## WHAT THE TASK ASKS
Restate exactly the lines that run from the start of the records below to the line containing "# For tele-op and testing", counting both ends, and nothing else; pictures stay out.

===============

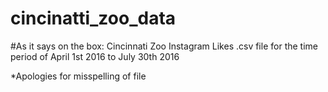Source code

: # cincinatti_zoo_data
#As it says on the box: Cincinnati Zoo Instagram Likes .csv file for the time period of April 1st 2016 to July 30th 2016

*Apologies for misspelling of file
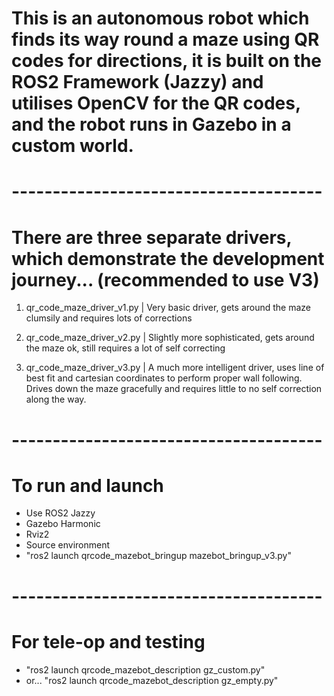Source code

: # This is an autonomous robot which finds its way round a maze using QR codes for directions, it is built on the ROS2 Framework (Jazzy) and utilises OpenCV for the QR codes, and the robot runs in Gazebo in a custom world. 

# --------------------------------------

# There are three separate drivers, which demonstrate the development journey... (recommended to use V3)

1. qr_code_maze_driver_v1.py | Very basic driver, gets around the maze clumsily and requires lots of corrections

2. qr_code_maze_driver_v2.py | Slightly more sophisticated, gets around the maze ok, still requires a lot of self correcting

3. qr_code_maze_driver_v3.py | A much more intelligent driver, uses line of best fit and cartesian coordinates to perform proper wall following. Drives down the maze gracefully and requires little to no self correction along the way.

# --------------------------------------

# To run and launch

- Use ROS2 Jazzy
- Gazebo Harmonic
- Rviz2
- Source environment
- "ros2 launch qrcode_mazebot_bringup mazebot_bringup_v3.py"

# --------------------------------------

# For tele-op and testing

- "ros2 launch qrcode_mazebot_description gz_custom.py" 
- or... "ros2 launch qrcode_mazebot_description gz_empty.py"



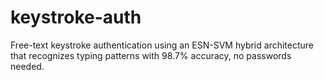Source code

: # keystroke-auth
Free-text keystroke authentication using an ESN-SVM hybrid architecture that recognizes typing patterns with 98.7% accuracy, no passwords needed.
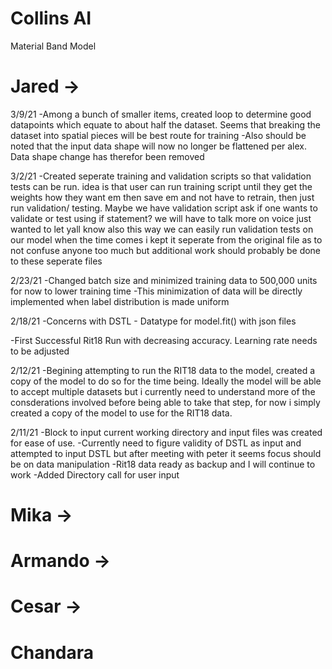 # Collins AI
Material Band Model


# Jared ->
3/9/21 
-Among a bunch of smaller items, created loop to determine good datapoints which equate to about half the dataset. Seems that breaking the dataset into spatial pieces will be best route for training
-Also should be noted that the input data shape will now no longer be flattened per alex. Data shape change has therefor been removed

3/2/21
-Created seperate training and validation scripts so that validation tests can be run. idea is that user can run training script until they get the weights how they want em then save em and not have to retrain, then just run validation/ testing. Maybe we have validation script ask if one wants to validate or test using if statement? we will have to talk more on voice just wanted to let yall know
also this way we can easily run validation tests on our model when the time comes
i kept it seperate from the original file as to not confuse anyone too much but additional work should probably be done to these seperate files

2/23/21 
-Changed batch size and minimized training data to 500,000 units for now to lower training time
-This minimization of data will be directly implemented when label distribution is made uniform 

2/18/21
-Concerns with DSTL - 
Datatype for model.fit() with json files

-First Successful Rit18 Run with decreasing accuracy. Learning rate needs to be adjusted

2/12/21
-Begining attempting to run the RIT18 data to the model, created a copy of the model to do so for the time being. Ideally the model will be able to accept multiple datasets but i currently need to understand more of the consderations involved before being able to take that step, for now i simply created a copy of the model to use for the RIT18 data.

2/11/21
-Block to input current working directory and input files was created for ease of use.
-Currently need to figure validity of DSTL as input and attempted to input DSTL but after meeting with peter it seems focus should be on data manipulation
-Rit18 data ready as backup and I will continue to work
-Added Directory call for user input

# Mika -> 


# Armando ->


# Cesar -> 



# Chandara
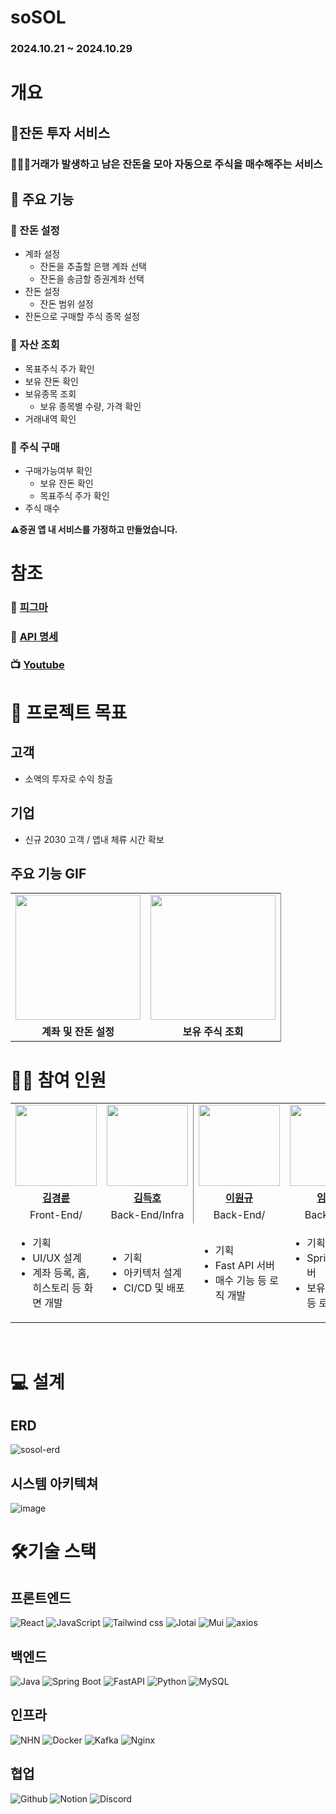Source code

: # soSOL
### 2024.10.21 ~ 2024.10.29

# 개요

<h2><b>🥇잔돈 투자 서비스</b></h2>

### 🧑‍🤝‍🧑거래가 발생하고 남은 잔돈을 모아 자동으로 주식을 매수해주는 서비스

## 📱 주요 기능
### 👛 잔돈 설정
- 계좌 설정
  - 잔돈을 추출할 은행 계좌 선택
  - 잔돈을 송금할 증권계좌 선택
- 잔돈 설정
  - 잔돈 범위 설정
- 잔돈으로 구매할 주식 종목 설정

### 📰 자산 조회
- 목표주식 주가 확인 
- 보유 잔돈 확인
- 보유종목 조회
  - 보유 종목별 수량, 가격 확인
- 거래내역 확인

### 💸 주식 구매
- 구매가능여부 확인
  - 보유 잔돈 확인
  - 목표주식 주가 확인 
- 주식 매수

<b>⚠️증권 앱 내 서비스를 가정하고 만들었습니다. </b>

# 참조
<!-- 노션 확인 후 추가 -->
### 🎨 [피그마](https://www.figma.com/design/Gfzu4nOf8rTSqXSeSwzttP/%EC%9E%94%EB%8F%88%EC%A3%BC%EC%8B%9D?node-id=2-2&node-type=canvas&t=UUgAqTGni8FZvwk8-0)
### 🍔 [API 명세](https://poised-mandible-7e9.notion.site/API-127886d2ad52800c8a86c3305af348d8)
### 📺 [Youtube](https://youtu.be/yBw3qtaF5Es)


# 👑 프로젝트 목표
## 고객
- 소액의 투자로 수익 창출

## 기업
- 신규 2030 고객 / 앱내 체류 시간 확보


## 주요 기능 GIF
<table style="border: 0.5 solid gray">
 <tr>
    <td align="center"><img src="https://github.com/user-attachments/assets/70672347-8fff-4514-9331-4a1fcf6d5c58" width="200px" alt=""></td>
    <td align="center" style="border-right : 0.5px solid gray"><img src="https://github.com/user-attachments/assets/2a9e5c48-c764-4749-876a-9a27a08943c4" width="200px" alt=""></td>

  </tr>
  
  <tr>
    <td align="center"><b>계좌 및 잔돈 설정</b></td>
    <td align="center"style="border-right : 0.5px solid gray"><b>보유 주식 조회</b></td>
  </tr>

</table>



 # 👋🏻 참여 인원
<table style="border: 0.5 solid gray">
 <tr>
    <td align="center"><a href="https://github.com/KimRiun"><img src="https://avatars.githubusercontent.com/u/56223389?v=4" width="130px;" alt=""></td>
    <td align="center" style="border-right : 0.5px solid gray"><a href="https://github.com/subsub97"><img src="https://avatars.githubusercontent.com/u/100784510?v=4" width="130px;" alt=""></td>
    <td align="center"><a href="https://github.com/OneK-2"><img src="https://avatars.githubusercontent.com/u/85729858?v=4" width="130px;" alt=""></td>
    <td align="center" style="border-right : 0.5px solid gray"><a href="https://github.com/LimSeHyeon"><img src="https://avatars.githubusercontent.com/u/116863184?v=4" width="130px;" alt=""></td>

  </tr>
  
  <tr>
    <td align="center"><a href="https://github.com/KimRiun"><b>김경륜</b></td>
    <td align="center"style="border-right : 0.5px solid gray"><a href="https://github.com/subsub97" ><b>김득호</b></td>
    <td align="center"><a href="https://github.com/OneK-2"><b>이원규</b></td>
    <td align="center"style="border-right : 0.5px solid gray"><a href="https://github.com/LimSeHyeon" ><b>임세현</b></td>
  </tr>

  <tr>
    <td align="center">Front-End/</td>
    <td align="center" style="border-right : 0.5px solid gray">Back-End/Infra</td>
    <td align="center">Back-End/</td>
    <td align="center" style="border-right : 0.5px solid gray">Back-End/</td>
  </tr>

  <tr>
    <td><ul>
      <li>기획</li>
      <li>UI/UX 설계</li>
      <li>계좌 등록, 홈, 히스토리 등 화면 개발</li>
    </ul></td>
    <td><ul>
      <li>기획</li>
      <li>아키텍처 설계</li>
      <li>CI/CD 및 배포</li>
    </ul></td>
    <td><ul>
      <li>기획</li>
      <li>Fast API 서버</li>
      <li>매수 기능 등 로직 개발</li>
    </ul></td>
    <td><ul>
      <li>기획</li>
      <li>Springboot 서버</li>
      <li>보유 종목 조회 등 로직 개발</li>
    </ul></td>
  </tr>
  
</table>

<br/>

# 💻 설계
## ERD
![sosol-erd](https://github.com/user-attachments/assets/57f23d89-814e-4ffb-9dc3-31ba9dd0efe8)


## 시스템 아키텍쳐
![image](https://github.com/user-attachments/assets/3a0e95d1-1644-49fb-9cc0-0102d62c5182)

# 🛠기술 스택
## 프론트엔드
![React](https://img.shields.io/badge/react-61DAFB?style=for-the-badge&logo=react&logoColor=white)
![JavaScript](https://img.shields.io/badge/java_script-F7DF1E?style=for-the-badge&logo=javascript&logoColor=white)
![Tailwind css](https://img.shields.io/badge/tailwind_css-06B6D4?style=for-the-badge&logo=tailwindcss&logoColor=white)
![Jotai](https://img.shields.io/badge/jotai-6E6E6E?style=for-the-badge&logo=jotai&logoColor=white)
![Mui](https://img.shields.io/badge/mui-2E64FE?style=for-the-badge&logo=mui&logoColor=white)
![axios](https://img.shields.io/badge/axios-0B6138?style=for-the-badge&logo=axios&logoColor=white)

## 백엔드
![Java](https://img.shields.io/badge/java-0431B4?style=for-the-badge&logo=openjdk&logoColor=white)
![Spring Boot](https://img.shields.io/badge/spring_boot-6DB33F?style=for-the-badge&logo=springboot&logoColor=white)
![FastAPI](https://img.shields.io/badge/fastapi-0B6138?style=for-the-badge&logo=fastapi&logoColor=white)
![Python](https://img.shields.io/badge/python-0174DF?style=for-the-badge&logo=python&logoColor=white)
![MySQL](https://img.shields.io/badge/mysql-4479A1?style=for-the-badge&logo=mysql&logoColor=white)


## 인프라
![NHN](https://img.shields.io/badge/nhn-3465DF?style=for-the-badge&logo=icloud&logoColor=white)
![Docker](https://img.shields.io/badge/docker-08088A?style=for-the-badge&logo=docker&logoColor=white)
![Kafka](https://img.shields.io/badge/kafka-8904B1?style=for-the-badge&logo=apachekafka&logoColor=white)
![Nginx](https://img.shields.io/badge/nginx-0B6138?style=for-the-badge&logo=nginx&logoColor=white)


## 협업
![Github](https://img.shields.io/badge/github-181717?style=for-the-badge&logo=github&logoColor=white)
![Notion](https://img.shields.io/badge/notion-FFFFFF?style=for-the-badge&logo=notion&logoColor=black)
![Discord](https://img.shields.io/badge/discord-5865F2?style=for-the-badge&logo=discord&logoColor=white)


<br/>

===============

## ANSWER BELOW
Source code

: # cincinatti_zoo_data
#As it says on the box: Cincinnati Zoo Instagram Likes .csv file for the time period of April 1st 2016 to July 30th 2016

*Apologies for misspelling of file
Source code

: # This is an autonomous robot which finds its way round a maze using QR codes for directions, it is built on the ROS2 Framework (Jazzy) and utilises OpenCV for the QR codes, and the robot runs in Gazebo in a custom world. 

# --------------------------------------

# There are three separate drivers, which demonstrate the development journey... (recommended to use V3)

1. qr_code_maze_driver_v1.py | Very basic driver, gets around the maze clumsily and requires lots of corrections

2. qr_code_maze_driver_v2.py | Slightly more sophisticated, gets around the maze ok, still requires a lot of self correcting

3. qr_code_maze_driver_v3.py | A much more intelligent driver, uses line of best fit and cartesian coordinates to perform proper wall following. Drives down the maze gracefully and requires little to no self correction along the way.

# --------------------------------------

# To run and launch

- Use ROS2 Jazzy
- Gazebo Harmonic
- Rviz2
- Source environment
- "ros2 launch qrcode_mazebot_bringup mazebot_bringup_v3.py"

# --------------------------------------

# For tele-op and testing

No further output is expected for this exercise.